A reasonable way to evaluate whether a system is successfully functioning in its diagnosis, treatment and follow-up of major depression would be to consider the following:
- Diagnosis: The clinic or medical group should have a mechanism to assure that they are routinely evaluating for and documenting the presence for two weeks of at least five vegetative signs and symptoms of major depression (and that one includes sadness or loss of interest or pleasure in usual activities) in order to substantiate that the patient meets the DSM-IV TR criteria for major depression.
- The clinic or medical group should have a systematic way to provide and document:
a. Engagement Education: The patient and his/her family is actively engaged and participating in self-management, based on knowledge of the nature of the disease, risk/benefits of treatment options, and consideration of patient preferences.
b. Ongoing Contacts: A documented system to assure ongoing contacts with the patient during the first six to twelve months of care (scheduled follow-up appointments, phone calls and some way to react and/or reach out if the patient drops out of treatment) based on use of a standardized, objective tool used at each contact to document and track treatment response.
- Outcomes: The system should have a way of reliably and consistently monitoring outcomes of individuals and systemwide to improve individual care and the effectiveness of the clinical practice overall.
Importance of Major Depression Focus in Primary CareMajor depression is a treatable cause of pain, suffering, disability and death, yet primary care providers detect major depression in only 1/3 to 1/2 of their patients with major depression. Additionally, more than 80% of patients with depression have a medical comorbidity. Usual care for depression in the primary care setting has resulted in only about half of depressed adults getting treated and only 20%-40% showing substantial improvement over 12 months.
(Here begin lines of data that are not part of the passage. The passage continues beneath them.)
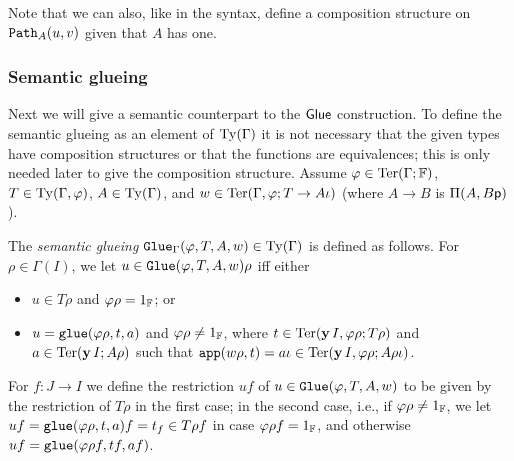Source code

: Note that we can also, like in the syntax, define a composition
structure on $\sPath_A (u,v)$ given that $A$ has one.


\subsubsection*{Semantic glueing}

Next we will give a semantic counterpart to the $\Glue$ construction.
To define the semantic glueing as an element of $\Ty(\Gamma)$ it is
not necessary that the given types have composition structures or that
the functions are equivalences; this is only needed later to give the
composition structure.  Assume $\varphi \in \Ter(\Gamma;\FF)$, $T \in
\Ty (\Gamma,\varphi)$, $A \in \Ty (\Gamma)$, and $w \in
\Ter(\Gamma,\varphi; T \to A \iota)$ (where $A \to B$ is $\Pi
(A,B\pp)$).
\begin{definition}
  \label{def:semantic-glue}
  The \emph{semantic glueing} $\sGlue_\Gamma (\varphi,T,A,w) \in \Ty
  (\Gamma)$ is defined as follows. For $\rho \in \Gamma (I)$, we let
  $u \in \sGlue (\varphi,T,A,w) \rho$ if{f} either
  \begin{itemize}
  \item $u \in T \rho$ and $\varphi \rho = 1_\FF$; or
  \item $u = \sglue (\varphi \rho, t, a)$ and $\varphi \rho \neq
    1_\FF$, where $t \in \Ter (\yoneda I, \varphi \rho; T \rho)$ and
    $a \in \Ter(\yoneda I; A \rho)$ such that $\app (w \rho,t) = a
    \iota \in \Ter (\yoneda I, \varphi \rho; A \rho \iota)$.
  \end{itemize}
  For $f \colon J \to I$ we define the restriction $u f$ of $u \in
  \sGlue (\varphi,T,A,w)$ to be given by the restriction of $T \rho$
  in the first case; in the second case, i.e., if $\varphi \rho \neq
  1_\FF$, we let $u f = \sglue (\varphi \rho, t, a)f = t_f \in T \rho
  f$ in case $\varphi \rho f = 1_\FF$, and otherwise $u f = \sglue
  (\varphi \rho f, t f, a f)$.
\end{definition}

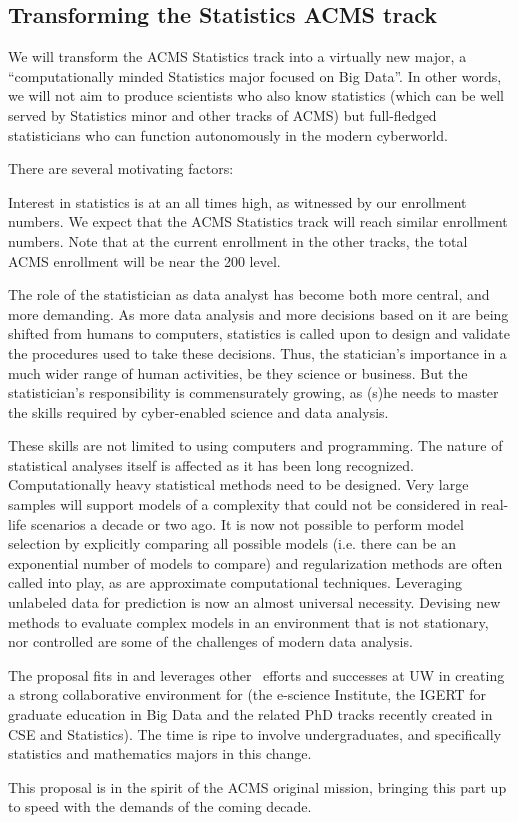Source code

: \subsection{Transforming the Statistics  ACMS track}
We will transform the ACMS Statistics track into a virtually new
major, a ``computationally minded Statistics major focused on Big Data''. 
In other words, we will not aim to produce scientists who also know statistics (which
can be well served by Statistics minor and other tracks of ACMS) but
full-fledged statisticians who can function autonomously in the modern
cyberworld.

There are several motivating factors:
\bit
\item Interest in statistics is at an all times high, as witnessed by
  our enrollment numbers. We expect that the ACMS Statistics track
  will reach similar enrollment numbers. Note that at the current
  enrollment in the other tracks, the total ACMS enrollment will be
  near the 200 level.

\item The role of
  the statistician as data analyst has become both more central, and
  more demanding. As more data analysis and more decisions based on it
  are being shifted from humans to computers, statistics is called
  upon to design and validate the procedures used to take these
  decisions. Thus, the statician's importance in a much wider range of
  human activities, be they science or business. But the
  statistician's responsibility is commensurately growing, as (s)he needs
  to master the skills required by cyber-enabled science and data
  analysis.
\item These skills are not limited to using computers and
  programming. The nature of statistical analyses itself is
  affected  as it has been long
  recognized. Computationally heavy statistical methods need to be
  designed. Very large samples will support models of a complexity
  that could not be considered in real-life scenarios a decade or two
  ago. It is now not possible to perform model selection by explicitly
  comparing all possible models (i.e. there can be an exponential
  number of models to compare) and regularization methods are often
  called into play, as are approximate computational
  techniques. Leveraging unlabeled data for prediction is now an
  almost universal necessity. Devising new methods to evaluate complex
  models in an environment that is not stationary, nor controlled are
  some of the challenges of modern data analysis.
\item The proposal fits in and leverages other \cdse\ efforts and successes at UW in creating a strong collaborative environment for (the e-science Institute, the IGERT for graduate education in Big Data and the related PhD tracks recently created in CSE and Statistics). The time is ripe to involve undergraduates, and specifically statistics and mathematics majors in this change.
\item This proposal is in the spirit of the ACMS original mission,
  bringing this part up to speed with the demands of the coming decade.
\eit

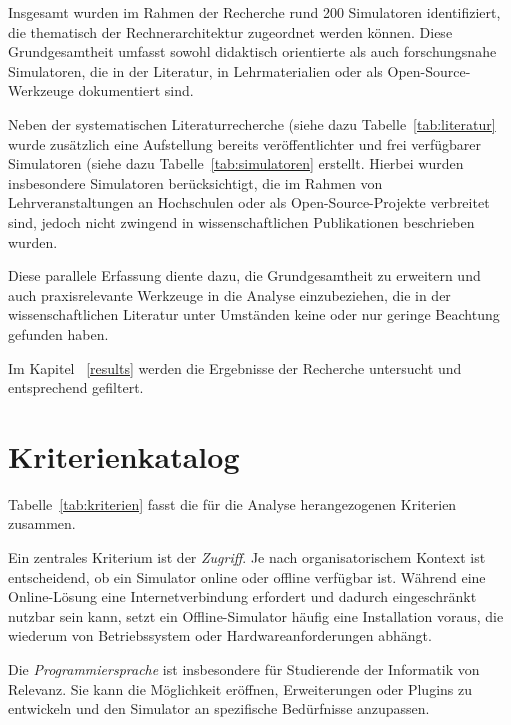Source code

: Insgesamt wurden im Rahmen der Recherche rund 200 Simulatoren identifiziert, die thematisch der Rechnerarchitektur zugeordnet werden können. Diese Grundgesamtheit umfasst sowohl didaktisch orientierte als auch forschungsnahe Simulatoren, die in der Literatur, in Lehrmaterialien oder als Open-Source-Werkzeuge dokumentiert sind.

Neben der systematischen Literaturrecherche (siehe dazu Tabelle~\ref{tab:literatur} wurde zusätzlich eine Aufstellung bereits veröffentlichter und frei verfügbarer Simulatoren (siehe dazu Tabelle~\ref{tab:simulatoren} erstellt. Hierbei wurden insbesondere Simulatoren berücksichtigt, die im Rahmen von Lehrveranstaltungen an Hochschulen oder als Open-Source-Projekte verbreitet sind, jedoch nicht zwingend in wissenschaftlichen Publikationen beschrieben wurden.

Diese parallele Erfassung diente dazu, die Grundgesamtheit zu erweitern und auch praxisrelevante Werkzeuge in die Analyse einzubeziehen, die in der wissenschaftlichen Literatur unter Umständen keine oder nur geringe Beachtung gefunden haben.

Im Kapitel ~\ref{results} werden die Ergebnisse der Recherche untersucht und entsprechend gefiltert.

\section{Kriterienkatalog}




Tabelle~\ref{tab:kriterien} fasst die für die Analyse herangezogenen Kriterien zusammen.

Ein zentrales Kriterium ist der \textit{Zugriff}. Je nach organisatorischem Kontext ist entscheidend, ob ein Simulator online oder offline verfügbar ist. Während eine Online-Lösung eine Internetverbindung erfordert und dadurch eingeschränkt nutzbar sein kann, setzt ein Offline-Simulator häufig eine Installation voraus, die wiederum von Betriebssystem oder Hardwareanforderungen abhängt.

Die \textit{Programmiersprache} ist insbesondere für Studierende der Informatik von Relevanz. Sie kann die Möglichkeit eröffnen, Erweiterungen oder Plugins zu entwickeln und den Simulator an spezifische Bedürfnisse anzupassen.

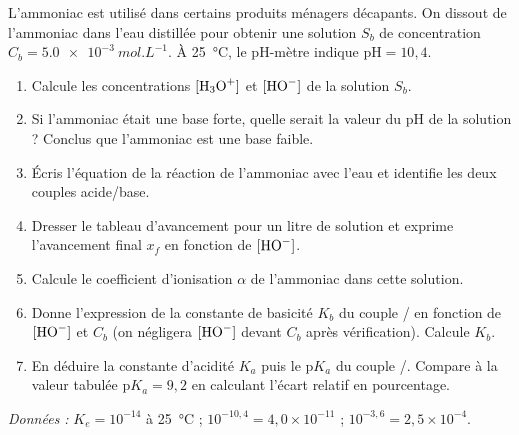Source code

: \documentclass[11pt]{article}
\begin{document}
\begin{exercice}
L'ammoniac  est utilisé dans certains produits ménagers décapants. On dissout de l'ammoniac dans l'eau distillée pour obtenir une solution $S_b$ de concentration $C_b = \SI{5,0e-3}{mol.L^{-1}}$. À \SI{25}{\celsius}, le pH-mètre indique $\mathrm{pH} = 10,4$.
\begin{enumerate}
\item Calcule les concentrations $[\ce{H3O+}]$ et $[\ce{HO-}]$ de la solution $S_b$.
\item Si l'ammoniac était une base forte, quelle serait la valeur du pH de la solution ? Conclus que l'ammoniac est une base faible.
\item Écris l'équation de la réaction de l'ammoniac avec l'eau et identifie les deux couples acide/base.
\item Dresser le tableau d'avancement pour un litre de solution et exprime l'avancement final $x_f$ en fonction de $[\ce{HO-}]$.
\item Calcule le coefficient d'ionisation $\alpha$ de l'ammoniac dans cette solution.
\item Donne l'expression de la constante de basicité $K_b$ du couple / en fonction de $[\ce{HO-}]$ et $C_b$ (on négligera $[\ce{HO-}]$ devant $C_b$ après vérification). Calcule $K_b$.
\item En déduire la constante d'acidité $K_a$ puis le $\mathrm{p}K_a$ du couple /. Compare à la valeur tabulée $\mathrm{p}K_a = 9,2$ en calculant l'écart relatif en pourcentage.
\end{enumerate}
\emph{Données :} $K_e = 10^{-14}$ à \SI{25}{\celsius} ; $10^{-10,4} = 4,0\times 10^{-11}$ ; $10^{-3,6} = 2,5\times 10^{-4}$.
\end{exercice}
\end{document}
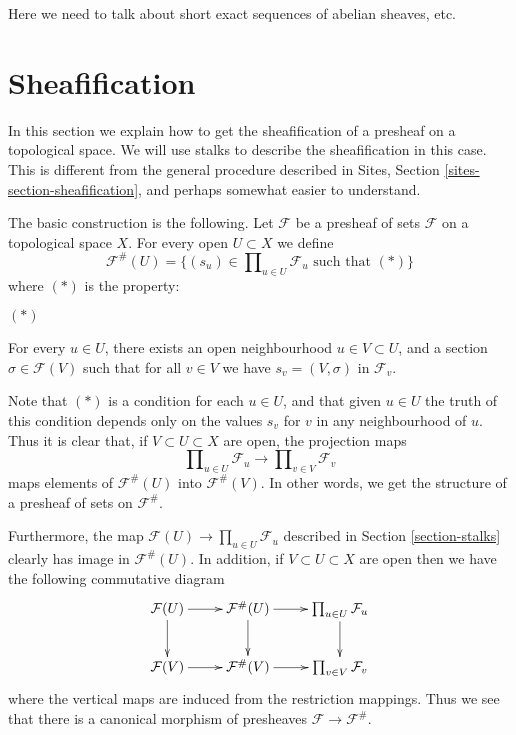 \noindent
Here we need to talk about short exact sequences of abelian sheaves, etc.




\section{Sheafification}
\label{section-sheafification}

\noindent
In this section we explain how to get the sheafification
of a presheaf on a topological space. We will use stalks
to describe the sheafification in this case. This is different
from the general procedure described in Sites, Section
\ref{sites-section-sheafification}, and perhaps somewhat
easier to understand.

\medskip\noindent
The basic construction is the following. Let $\mathcal{F}$ be a presheaf
of sets $\mathcal{F}$ on a topological space $X$.
For every open $U \subset X$ we define
$$
\mathcal{F}^{\#}(U)
=
\{
(s_u) \in \prod\nolimits_{u \in U} \mathcal{F}_u
\text{ such that }(*)
\}
$$
where $(*)$ is the property:
\begin{list}{$(*)$}{}
\item For every $u \in U$, there exists an open neighbourhood
$u \in V \subset U$, and a section $\sigma \in \mathcal{F}(V)$
such that for all $v \in V$ we have $s_v = (V, \sigma)$
in $\mathcal{F}_v$.
\end{list}
Note that $(*)$ is a condition for each $u \in U$,
and that given $u \in U$ the truth of this condition
depends only on the values $s_v$ for $v$ in any neighbourhood
of $u$. Thus it is clear that,
if $V \subset U \subset X$ are open, the projection maps
$$
\prod\nolimits_{u \in U} \mathcal{F}_u
\longrightarrow
\prod\nolimits_{v \in V} \mathcal{F}_v
$$
maps elements of $\mathcal{F}^{\#}(U)$ into $\mathcal{F}^{\#}(V)$.
In other words, we get the structure of a presheaf of sets
on $\mathcal{F}^{\#}$. 

\medskip\noindent
Furthermore, the map $\mathcal{F}(U) \to \prod_{u \in U} \mathcal{F}_u$
described in Section \ref{section-stalks} clearly has image
in $\mathcal{F}^{\#}(U)$. In addition, if $V \subset U \subset X$ are
open then we have the following commutative diagram
$$
\xymatrix{
\mathcal{F}(U) \ar[r] \ar[d] &
\mathcal{F}^{\#}(U) \ar[r] \ar[d] &
\prod_{u\in U} \mathcal{F}_u \ar[d]\cr
\mathcal{F}(V) \ar[r] &
\mathcal{F}^{\#}(V) \ar[r] &
\prod_{v\in V} \mathcal{F}_v
}
$$
where the vertical maps are induced from the
restriction mappings. Thus we see that
there is a canonical morphism of presheaves
$\mathcal{F} \to \mathcal{F}^{\#}$.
In a national survey from the World Health Organization of more than 9,000 adults age 18 and over, the prevalence of major depression was 6.7 percent. Additionally, major depression was second only to back and neck pain for having the greatest effect on disability days, at 386.6 million U.S. days per year.
In another WHO study of more than 240,000 people across 60 countries, depression was shown to produce the greatest decrease in quality of health compared to several other chronic diseases. Health scores worsened when depression was a comorbid condition, and the most disability combination was depression and diabetes.
Work productivity is significantly decreased in employees with major depression with 8.4 hours lost on average per worker per week. This is estimated to cost employers $44 billion per year in lost productivity.